Being one of the largest producers of handloom, Kerala was next only to Andhra Pradesh, Tamil Nadu and Uttar Pradesh with exports reaching countries including Norway, France, Britain and several European nations.

`Those days are gone.... Today we are no more in a position to meet the export demand,' says Konneri Society Secretary, T T Koya Moideen.

Stating that the weavers were facing a stiff challenge from the powerloom sector, he says though people like to purchase handloom material, there was no proper encouragement to them. 'Powerloom goods are offered at cheaper rates and we are not able to compete with them as we need better manforce.
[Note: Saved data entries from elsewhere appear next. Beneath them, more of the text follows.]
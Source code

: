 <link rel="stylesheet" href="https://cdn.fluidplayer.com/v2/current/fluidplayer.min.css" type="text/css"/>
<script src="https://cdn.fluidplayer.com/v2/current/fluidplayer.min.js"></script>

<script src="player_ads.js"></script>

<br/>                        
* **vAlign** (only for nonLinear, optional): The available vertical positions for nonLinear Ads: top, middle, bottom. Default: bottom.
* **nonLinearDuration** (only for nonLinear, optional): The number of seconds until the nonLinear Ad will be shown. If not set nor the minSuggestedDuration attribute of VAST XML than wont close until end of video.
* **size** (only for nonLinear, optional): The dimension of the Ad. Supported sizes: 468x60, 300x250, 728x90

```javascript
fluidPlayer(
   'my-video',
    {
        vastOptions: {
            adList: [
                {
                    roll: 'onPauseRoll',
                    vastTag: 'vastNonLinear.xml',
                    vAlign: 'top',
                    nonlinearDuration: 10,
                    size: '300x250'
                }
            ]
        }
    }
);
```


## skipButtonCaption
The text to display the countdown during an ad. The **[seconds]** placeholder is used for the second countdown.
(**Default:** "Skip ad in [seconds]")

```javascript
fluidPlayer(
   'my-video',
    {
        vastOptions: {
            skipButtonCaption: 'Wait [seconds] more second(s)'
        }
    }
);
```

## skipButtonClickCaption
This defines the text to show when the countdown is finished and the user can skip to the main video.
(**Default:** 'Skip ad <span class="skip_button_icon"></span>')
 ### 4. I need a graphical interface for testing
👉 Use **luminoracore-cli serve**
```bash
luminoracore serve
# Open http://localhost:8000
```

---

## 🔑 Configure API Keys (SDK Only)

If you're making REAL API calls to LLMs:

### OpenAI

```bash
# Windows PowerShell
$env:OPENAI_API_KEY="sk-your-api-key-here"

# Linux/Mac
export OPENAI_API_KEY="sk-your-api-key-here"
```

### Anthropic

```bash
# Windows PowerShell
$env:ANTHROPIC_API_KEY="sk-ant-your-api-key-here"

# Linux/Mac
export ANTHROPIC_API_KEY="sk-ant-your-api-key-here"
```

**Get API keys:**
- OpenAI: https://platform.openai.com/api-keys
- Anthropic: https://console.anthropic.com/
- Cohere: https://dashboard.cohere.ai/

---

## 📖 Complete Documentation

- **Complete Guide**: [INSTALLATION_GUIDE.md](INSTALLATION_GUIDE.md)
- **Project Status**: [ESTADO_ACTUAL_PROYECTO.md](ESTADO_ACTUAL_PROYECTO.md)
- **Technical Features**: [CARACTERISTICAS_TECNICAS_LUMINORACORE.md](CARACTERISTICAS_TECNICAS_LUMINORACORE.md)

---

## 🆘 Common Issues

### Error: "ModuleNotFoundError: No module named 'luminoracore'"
'Over 120 weavers were working in our society till four years before....But the number has now come down by half.' Despite the government introducing several welfare measures, there were no shor-term measures that would provide immediate relief, he says.

The societies were also overburdened having availed huge loans from the banks and the government should consider writing them off if the industry had to survive in the coming days, Moideen said.

Hantex Regional Manager N K Bhaskaran said there was a huge demand for handloom goods across the state and the government had also proposed to promote handloom clothes as uniform for school children.

`Even now, in jails, hospitals and several government offices, handloom cloth is used as common uniform', he said. Handloom industry is popular in Thiruvananthapuram, Palakkad, Kannur and Kozhikode in the state but sources in the societies say that the production trend was in the red in all the districts.

Says Cooperative Society Inspector K M Pavithran `the societies brought in over Rs.Two crore as profit last year and that was solely due to the support extended by the state government'.

`The government has come forward to incur all the expenses to hold handloom melas which the societies had to bear earlier', he said, adding while there was good market for the product, the workers were not so keen to continue for want of better wages.

On an average, a handloom weaver earns around Rs.100 a day which in present day's condition cannot help to meet a family's requirement even to the bare minimum, he said.

`Now that the Government has allocated more funds for the handloom sector in the budget, we only hope that the industry can be revived fast to regain the past glory of the state as a frontrunner in the field', he added.